An Open Letter to Startup Accelerators in Finland
7 improvements that can help accelerators provide a better service
During the past 5 years, Finland became one of the best places for startups, due to an incredible amount of work from the government, VCs, angels and various accelerators.
I got to work with 5 different startup incubators/accelerators in Helsinki area and while in general my experience has been largely positive, learning more and more about running a business in Finland, I have started to notice few areas for the improvement which are addressed in this “letter”.
1. Hire entrepreneurs to help entrepreneurs
The majority of advisors we got to work with a had largely corporate background — they were consultants, program managers or bankers, but neither of them had a real hands-on experience of starting they own business. And needless to say, ability to get funding as a consultant for a large company or prepare a fancy powerpoint presentation about strategy is a far cry from a small startup needs.
Just after Microsoft-Nokia debacle, there has been over 300 new companies created. Most of them, even the most notable ones like @Jolla, have failed. But each of those failures is also a tremendous learning experience that must be shared. After all, even @Supercell and @Rovio got where they are right now after almost a decade of making games that have ultimately failed.
To sum up, search for people who have made a good product, but a bad business. They will be the best guys to help younger startups.
“Only those who dare to fail greatly can ever achieve greatly.”
- Robert F. Kennedy
2. Stop focusing on business plan
This problem is a derivative from point 1 — a typical startup advisor has consultant’s mindset. At some point we have spent almost a month with our advisor ironing out multi pages business plan, calculating addressable market and making 5 years revenue projections. A year later we have closed the company. None of the projections worked out for a very simple reason — we had no control real control over them, nor prepared a plan how to influence them. Expecting your userbase to double in month based on some statistical data, is not the same as specifying what exactly you will do to make it double.
The only thing any startup needs is to find a service for which people will pay and make sure they can replicate it over and over again. Only then you need a multi-page business plan, otherwise, you are just wasting your time.
3. Stop using the US as a reference
Forget about multi-million valuations, growth hacking, pitching and please stop reading TechCrunch. EU is not a homogeneous addressable market of 319 million people. Each country has it is on legislative and regulatory “issues”, let alone cultural differences and languages. Finland alone has its own ecosystem, mentality, and user behavior traits.
Focus on the home market. Make sure you have helped to use the best public funding instruments in our disposal.
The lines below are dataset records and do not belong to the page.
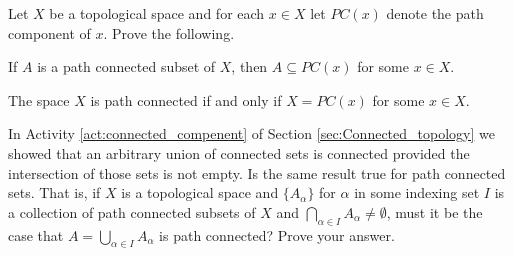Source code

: 
\be

\item Let $X$ be a topological space and for each $x \in X$ let $PC(x)$ denote the path component of $x$. Prove the following.

\ba

\item If $A$ is a path connected subset of $X$, then $A \subseteq PC(x)$ for some $x \in X$.

\item The space $X$ is path connected if and only if $X = PC(x)$ for some $x \in X$.

\ea

\begin{comment}

\ExerciseSolution

\ba

\item Let $A$ be a path connected subset of $X$, and let $x \in A$. Since $PC(x)$ is the largest path connected subset of $X$ that contains $x$, it follows that $A \subseteq PC(x)$.

\item Suppose that $X$ is path connected. Then $X$ is a path connected subset of $X$, so part (a) shows that $X = PC(x)$ for some $x \in X$. Conversely, if $X = PC(x)$ for some $x \in X$, then $X$ is path connected since $PC(x)$ is path connected.

\ea


\end{comment}

\item In Activity \ref{act:connected_compenent} of Section \ref{sec:Connected_topology} we showed that an arbitrary union of connected sets is connected provided the intersection of those sets is not empty. Is the same result true for path connected sets. That is, if $X$ is a topological space and $\{A_{\alpha}\}$ for $\alpha$ in some indexing set $I$ is a collection of path connected subsets of $X$ and $\bigcap_{\alpha \in I} A_{\alpha} \neq \emptyset$, must it be the case that $A = \bigcup_{\alpha \in I} A_{\alpha}$ is path connected? Prove your answer. 


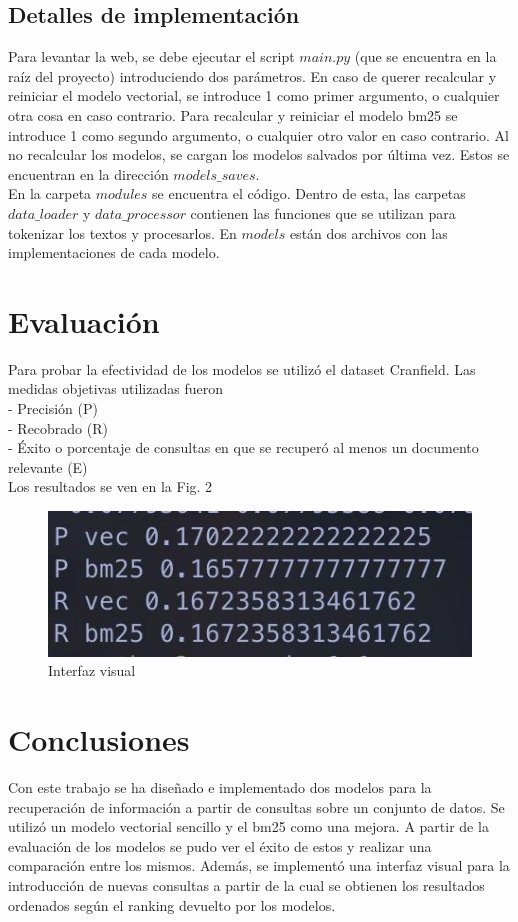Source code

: \documentclass[runningheads,a4paper]{llncs}
\begin{document}
\subsection{Detalles de implementación} 
Para levantar la web, se debe ejecutar el script $main.py$ (que se encuentra en la raíz del proyecto) introduciendo dos parámetros. En caso de querer recalcular y reiniciar el modelo vectorial, se introduce 1 como primer argumento, o cualquier otra cosa en caso contrario. Para recalcular y reiniciar el modelo bm25 se introduce 1 como segundo argumento, o cualquier otro valor en caso contrario. Al no recalcular los modelos, se cargan los modelos salvados por última vez. Estos se encuentran en la dirección $models\_saves$.\\

En la carpeta $modules$ se encuentra el código. Dentro de esta, las carpetas $data\_loader$ y $data\_processor$ contienen las funciones que se utilizan para tokenizar los textos y procesarlos. En $models$ están dos archivos con las implementaciones de cada modelo.


\section{Evaluación}
Para probar la efectividad de los modelos se utilizó el dataset Cranfield. Las medidas objetivas utilizadas fueron\\
- Precisión (P)\\
- Recobrado (R)\\
- Éxito o porcentaje de consultas en que se recuperó al menos un documento relevante (E)\\

Los resultados se ven en la Fig. 2

\begin{figure}
	\centering
	\includegraphics[width=0.7\linewidth]{./eval.jpg}
	\caption{Interfaz visual}
	\label{fig:2}
\end{figure}




\section{Conclusiones}
Con este trabajo se ha diseñado e implementado dos modelos para la recuperación de información a partir de consultas sobre un conjunto de datos. Se utilizó un modelo vectorial sencillo y el bm25 como una mejora. A partir de la evaluación de los modelos se pudo ver el éxito de estos y realizar una comparación entre los mismos. Además, se implementó una interfaz visual para la introducción de nuevas consultas a partir de la cual se obtienen los resultados ordenados según el ranking devuelto por los modelos.
\end{document}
In Finland alone we have Tekes, Sitra, Finpro and Team Finland, let alone constant EU-wide projects like Horizon 2020. This is where previous consultancy experience truly can shine.
4. Share document templates
Each startup needs employment contracts, NDAs, shareholder agreement, vesting agreements, board and shareholder meeting minutes templates.
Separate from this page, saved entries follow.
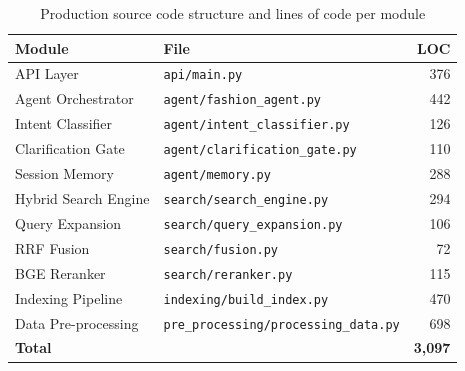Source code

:\begin{table}[H]
\centering
\begin{tabular}{llr}
\toprule
\textbf{Module} & \textbf{File} & \textbf{LOC}\\
\midrule
API Layer              & \texttt{api/main.py}                          & 376\\
Agent Orchestrator     & \texttt{agent/fashion\_agent.py}              & 442\\
Intent Classifier      & \texttt{agent/intent\_classifier.py}          & 126\\
Clarification Gate     & \texttt{agent/clarification\_gate.py}         & 110\\
Session Memory         & \texttt{agent/memory.py}                      & 288\\
Hybrid Search Engine   & \texttt{search/search\_engine.py}             & 294\\
Query Expansion        & \texttt{search/query\_expansion.py}           & 106\\
RRF Fusion             & \texttt{search/fusion.py}                     & 72\\
BGE Reranker           & \texttt{search/reranker.py}                   & 115\\
Indexing Pipeline      & \texttt{indexing/build\_index.py}             & 470\\
Data Pre-processing    & \texttt{pre\_processing/processing\_data.py}  & 698\\
\midrule
\textbf{Total}         &                                               & \textbf{3,097}\\
\bottomrule
\end{tabular}
\caption{Production source code structure and lines of code per module}
\end{table}

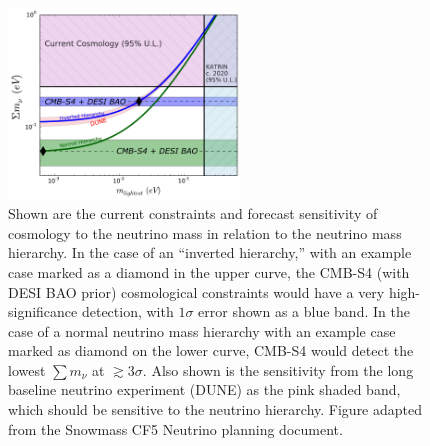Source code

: 
\begin{figure}[h!]
\centering \includegraphics[width=0.55\textwidth]{Neutrinos/numass_combine_dune}
\caption{Shown are the current constraints and forecast sensitivity of
  cosmology to the neutrino mass in relation to the neutrino mass
  hierarchy.  In the case of an ``inverted hierarchy,'' with an
  example case marked as a diamond in the upper curve, the CMB-S4 (with DESI BAO prior)
  cosmological constraints would have a very high-significance
  detection, with $1\sigma$ error shown as a blue band.  In the case
  of a normal neutrino mass hierarchy with an example case marked as
  diamond on the lower curve, CMB-S4 would detect the lowest
  $\sum m_\nu$ at $\gtrsim 3 \sigma$. Also shown is the
  sensitivity from the long baseline neutrino experiment (DUNE) as the
  pink shaded band, which should be sensitive to the neutrino
  hierarchy. Figure adapted from the Snowmass CF5 Neutrino planning document.
 }
\label{fig:neutrino-noose}
\end{figure}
Getting a coherent and well-prepared set of any document needed to run a company in Finland was probably the most valuable thing we got. Sadly, we got it only from 1 out of 5 incubators we have been to. Definitely, something to improve.
The best initiative so far, unfortunately, limited only to SHA, is http://seriesseed.fi.
5. Help building a strong advisory board
Accelerator advisors can be mistaken for the advisory board, but having people who put their sweat equity is not the same as few gentlemen “assigned” to help a startup. As a rule of thumb, any startup needs advice with finance, marketing, technology and legal.
The best advisory board are built exclusively through personal networks, and most first-time entrepreneurs need serious help here. If you already have a network — let others to use it as well.
6. Focus on serving startups first
The majority of incubators in EU (and Finland in particular) are funded with public money, yet some are asking an equity stake from each admitted startup. I fully agree that a person without ownership is fundamentally misaligned with the company goals, but perhaps the procedure should be reversed. Startup owners need to decide who from the mentors shall be rewarded personal (and perhaps keep acting as an advisor in future), instead of giving away a chunk of their company to the entier organization.
7. Work with TE-office
With a current unemployment of over 10% (and youth rate over 20%) TE office is really trying hard (sadly they don’t think much about startup needs, but that is a separate story).
There are multiple rebates program like palkatuki and sanssi (company gets up to 50% salary back for hiring unemployed person), requalification and consultancy programs, free job board and fairs, European mobility and many others.
None of them was ever emphasized for us as an exellect instrument to save on labor costs, not to mention helping people find a new place.
In conclusion, I would like to say “thank you” to every single advisor we got to work with. Without you, we @Eliademy would never get this far.
I certainly hope that some of the things I have encountered have already been addressed during the boom of accelerators in 2015 (this post is based on my personal experience between 2012 and 2014). If not, I’m happy to extend this post with new idea how to make Finland the best place to start a business.